In a news release, Apollo indicated it intends “to help drive additional incremental growth through initiatives such as expansion of non-gaming facilities, expanded loyalty and marketing programs, and gaming improvements that leverage the scale of the firm’s platform.”
Alex van Hoek, partner at Apollo, was quoted in the November release:
“Great Canadian is a leader in the gaming and entertainment industry and, based on our experience and knowledge of the space, we see opportunities to work with their talented team to drive additional growth and value. With an industry-leading portfolio of assets and established presence in the best geographic markets across Canada, we are excited to help bring an enhanced experience to more guests across Canada.”
Last month, Great Canadian released its fourth-quarter and fiscal 2020 results. The company acknowledged the pandemic has had a significant effect on business since the temporary suspension of all of its gaming facilities and ancillary amenities on March 16, 2020.
Great Canadian operated its gaming properties in Ontario, Nova Scotia and New Brunswick under restriction for a portion of the fourth quarter but was required to temporarily close the majority of these properties again at various dates prior to year end due to local health mandates.
In the quarter that ended Dec. 31, Great Canadian reported a loss of $45 million (60 cents per diluted share) on revenue of $62.6 million. During the same quarter in 2019, the company registered a profit of $62.4 million (79 cents per diluted share) on total revenue of $357.4 million.
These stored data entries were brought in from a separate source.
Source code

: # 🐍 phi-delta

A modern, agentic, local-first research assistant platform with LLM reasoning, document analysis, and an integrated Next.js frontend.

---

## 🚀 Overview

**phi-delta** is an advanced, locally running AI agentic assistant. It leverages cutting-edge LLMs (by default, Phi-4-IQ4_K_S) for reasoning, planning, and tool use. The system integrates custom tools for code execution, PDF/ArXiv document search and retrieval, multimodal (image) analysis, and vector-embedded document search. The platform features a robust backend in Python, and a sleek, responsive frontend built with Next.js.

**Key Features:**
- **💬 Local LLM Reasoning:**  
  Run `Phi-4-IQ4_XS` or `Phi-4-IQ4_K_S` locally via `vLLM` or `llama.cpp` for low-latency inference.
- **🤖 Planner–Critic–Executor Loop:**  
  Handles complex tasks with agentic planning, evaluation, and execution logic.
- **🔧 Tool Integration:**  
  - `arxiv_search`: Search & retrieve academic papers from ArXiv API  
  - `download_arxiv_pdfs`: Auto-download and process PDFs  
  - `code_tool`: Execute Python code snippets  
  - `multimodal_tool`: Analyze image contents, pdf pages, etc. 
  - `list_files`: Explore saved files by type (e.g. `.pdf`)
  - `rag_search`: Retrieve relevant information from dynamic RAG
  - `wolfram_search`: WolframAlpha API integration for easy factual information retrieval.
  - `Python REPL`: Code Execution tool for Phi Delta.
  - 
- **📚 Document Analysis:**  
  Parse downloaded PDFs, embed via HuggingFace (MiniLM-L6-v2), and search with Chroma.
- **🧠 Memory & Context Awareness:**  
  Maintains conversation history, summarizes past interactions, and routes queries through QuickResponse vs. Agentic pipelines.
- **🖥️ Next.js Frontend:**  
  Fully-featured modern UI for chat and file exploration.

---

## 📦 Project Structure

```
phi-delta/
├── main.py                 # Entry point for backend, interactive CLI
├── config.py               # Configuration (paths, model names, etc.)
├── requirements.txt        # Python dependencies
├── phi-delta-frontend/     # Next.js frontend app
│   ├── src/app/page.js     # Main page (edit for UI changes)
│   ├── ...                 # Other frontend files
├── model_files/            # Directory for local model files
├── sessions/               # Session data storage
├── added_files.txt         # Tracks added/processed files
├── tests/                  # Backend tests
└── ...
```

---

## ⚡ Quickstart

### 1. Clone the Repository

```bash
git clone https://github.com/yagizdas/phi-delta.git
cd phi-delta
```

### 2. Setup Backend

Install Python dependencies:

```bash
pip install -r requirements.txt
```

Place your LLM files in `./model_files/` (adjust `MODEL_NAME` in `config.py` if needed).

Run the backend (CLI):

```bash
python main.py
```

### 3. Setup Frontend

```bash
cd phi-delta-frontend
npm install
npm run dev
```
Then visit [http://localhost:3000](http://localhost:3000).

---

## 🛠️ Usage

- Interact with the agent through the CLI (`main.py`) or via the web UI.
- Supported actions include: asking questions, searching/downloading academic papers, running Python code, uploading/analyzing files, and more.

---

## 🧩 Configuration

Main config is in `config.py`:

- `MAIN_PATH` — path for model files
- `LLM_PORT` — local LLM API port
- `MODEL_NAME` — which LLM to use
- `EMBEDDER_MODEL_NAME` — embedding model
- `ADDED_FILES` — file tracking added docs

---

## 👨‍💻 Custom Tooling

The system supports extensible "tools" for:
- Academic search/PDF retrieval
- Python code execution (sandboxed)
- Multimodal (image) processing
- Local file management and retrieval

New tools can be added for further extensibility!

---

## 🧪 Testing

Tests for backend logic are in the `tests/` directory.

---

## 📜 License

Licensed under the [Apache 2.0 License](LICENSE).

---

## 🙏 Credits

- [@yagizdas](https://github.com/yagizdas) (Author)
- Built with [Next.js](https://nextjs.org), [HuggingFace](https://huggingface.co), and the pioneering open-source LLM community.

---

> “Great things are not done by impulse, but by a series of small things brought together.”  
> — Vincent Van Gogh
For the full fiscal year, Great Canadian had a 2020 loss of $101.9 million ($1.49 per diluted share) on total revenue of $442.3 million. That’s compared to pre-pandemic 2019 in which the company recorded a profit of $244.9 million ($3.78 per fully diluted share) on total revenue of $1.36 billion.
During the fourth quarter, Great Canadian management entered into amending agreements with its lenders that will continue to temporarily waive compliance with the company's financial and operational covenants under its credit facilities.
As of Dec. 31, the casino company was able to remain in stable capital and liquidity position with a cash balance of $434.8 million and $972.3 million of available undrawn credit on its credit facilities, subject to applicable covenants, the company revealed.